Given Lebanon’s dismal track record in countering corruption and its chronically gridlocked political process, the risks of corruption in the country’s nascent petroleum sector are significant. Over the last 8 years, successive Lebanese governments took many important decisions that reflect Lebanon’s intention to strengthen transparency in the nascent petroleum industry in Lebanon.

Lebanese parliament adopted on September 2020 the low #189, the Financial Disclosure and the Punishment of Illicit Enrichment Law; also the parliament Law #175/2020, Combatting Corruption in the Public Sector and the Establishment of the National Anti-corruption Commission (NACC), but the entity that needs partial election of its members has not yet been established due to the lockdown in the country.

Also, they passed a legislation in 2016 on the access to information “Right to Access To Information Law” in Lebanon, but its implementation remains problematic and subject to many challenges. Enhancing the public’s access to information is a pillar of open government reforms; this requires the government to move from political to public communication, and to utilize effective channels, including social media and direct discussions and debates to engage with stakeholders on the implementation and on key reforms and policies.

Corruption in the oil and gas sector can occur at several stages from the licensing process to exploration and production; It is difficult to confront against transparency, particularly since it promotes good governance in the long run, especially in countries with a low-grade record in this area and when the “anti-corruption” is a nationwide demand and a necessity for the preservation and development of the country.

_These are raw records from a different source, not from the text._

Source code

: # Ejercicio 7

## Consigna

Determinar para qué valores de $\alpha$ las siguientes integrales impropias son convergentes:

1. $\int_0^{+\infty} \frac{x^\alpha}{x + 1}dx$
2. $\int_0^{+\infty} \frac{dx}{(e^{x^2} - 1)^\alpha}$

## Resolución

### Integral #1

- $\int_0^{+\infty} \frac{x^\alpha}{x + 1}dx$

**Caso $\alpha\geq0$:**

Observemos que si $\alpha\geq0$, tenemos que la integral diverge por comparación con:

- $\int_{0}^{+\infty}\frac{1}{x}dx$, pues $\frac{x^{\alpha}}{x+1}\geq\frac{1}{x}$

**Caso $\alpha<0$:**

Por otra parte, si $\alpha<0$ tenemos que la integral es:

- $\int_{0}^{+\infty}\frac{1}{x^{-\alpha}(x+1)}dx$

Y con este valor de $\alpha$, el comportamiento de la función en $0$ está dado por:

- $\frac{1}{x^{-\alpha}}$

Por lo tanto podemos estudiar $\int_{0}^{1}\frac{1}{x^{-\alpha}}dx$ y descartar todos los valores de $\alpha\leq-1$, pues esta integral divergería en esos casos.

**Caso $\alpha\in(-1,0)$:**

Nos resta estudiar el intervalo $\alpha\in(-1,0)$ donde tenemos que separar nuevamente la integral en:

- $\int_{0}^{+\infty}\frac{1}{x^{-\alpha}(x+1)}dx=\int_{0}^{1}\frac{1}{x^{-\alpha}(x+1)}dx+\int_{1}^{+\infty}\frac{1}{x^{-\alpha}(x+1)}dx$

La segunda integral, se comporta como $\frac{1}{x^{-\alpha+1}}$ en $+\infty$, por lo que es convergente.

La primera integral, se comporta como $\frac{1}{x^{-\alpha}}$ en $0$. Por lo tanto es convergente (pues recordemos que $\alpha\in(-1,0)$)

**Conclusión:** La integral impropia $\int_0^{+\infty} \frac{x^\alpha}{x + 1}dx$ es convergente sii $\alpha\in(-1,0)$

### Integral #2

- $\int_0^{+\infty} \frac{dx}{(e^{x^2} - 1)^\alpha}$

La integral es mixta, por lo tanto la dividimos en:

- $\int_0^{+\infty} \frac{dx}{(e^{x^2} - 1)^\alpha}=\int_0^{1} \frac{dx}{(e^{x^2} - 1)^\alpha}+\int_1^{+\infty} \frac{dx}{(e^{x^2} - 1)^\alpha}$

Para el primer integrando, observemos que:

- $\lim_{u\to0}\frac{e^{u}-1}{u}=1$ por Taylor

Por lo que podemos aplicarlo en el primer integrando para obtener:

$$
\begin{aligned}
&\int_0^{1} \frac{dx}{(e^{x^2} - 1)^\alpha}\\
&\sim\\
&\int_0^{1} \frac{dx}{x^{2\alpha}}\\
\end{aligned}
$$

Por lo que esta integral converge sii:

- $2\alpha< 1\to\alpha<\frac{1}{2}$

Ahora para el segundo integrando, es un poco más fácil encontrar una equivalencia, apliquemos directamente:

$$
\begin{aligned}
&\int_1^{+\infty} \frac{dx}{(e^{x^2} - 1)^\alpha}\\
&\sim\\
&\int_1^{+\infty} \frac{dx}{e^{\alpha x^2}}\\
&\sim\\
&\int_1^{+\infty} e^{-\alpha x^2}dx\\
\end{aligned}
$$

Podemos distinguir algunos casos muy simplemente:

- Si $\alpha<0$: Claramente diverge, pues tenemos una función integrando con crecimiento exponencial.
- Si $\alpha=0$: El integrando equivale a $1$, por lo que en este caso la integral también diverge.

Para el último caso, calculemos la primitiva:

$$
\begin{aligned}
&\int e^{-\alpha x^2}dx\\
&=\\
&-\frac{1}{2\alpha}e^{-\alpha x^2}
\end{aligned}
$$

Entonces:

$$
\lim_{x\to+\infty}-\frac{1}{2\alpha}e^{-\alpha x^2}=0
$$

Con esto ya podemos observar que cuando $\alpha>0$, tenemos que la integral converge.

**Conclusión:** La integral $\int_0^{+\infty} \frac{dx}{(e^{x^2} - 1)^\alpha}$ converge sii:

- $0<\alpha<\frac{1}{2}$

However, it would be guileless to believe that the current measures and the general law on transparency specifically targeting the oil and gas sector will eliminate corruption and political abuse risks in a country fully corrupted like Lebanon.

Maybe the international commitments on Oil and Gas sector will push the Lebanese officials to have a successful model at least in one of his sectors and can be the cause of adoption of strategic planning implementation at the level of the State as well as at every government agency.

New laws, many measures but same old practices with corrupt environment ?
Lebanon passes anti-corruption laws, but questions persist over their efficacy and implementation!

In conclusion, we would like to repeat that proper implementing the “Oil and Gas Laws and decrees”, the “Access to Information Laws” and the “Financial Disclosure and the Punishment of Illicit Enrichment Law” need the activation of “National Anti-corruption Commission” by the Lebanese Cabinet and through this decision we can send a clear signal about the commitment of the Lebanese public institutions to transparency and good governance adaptation and implementation.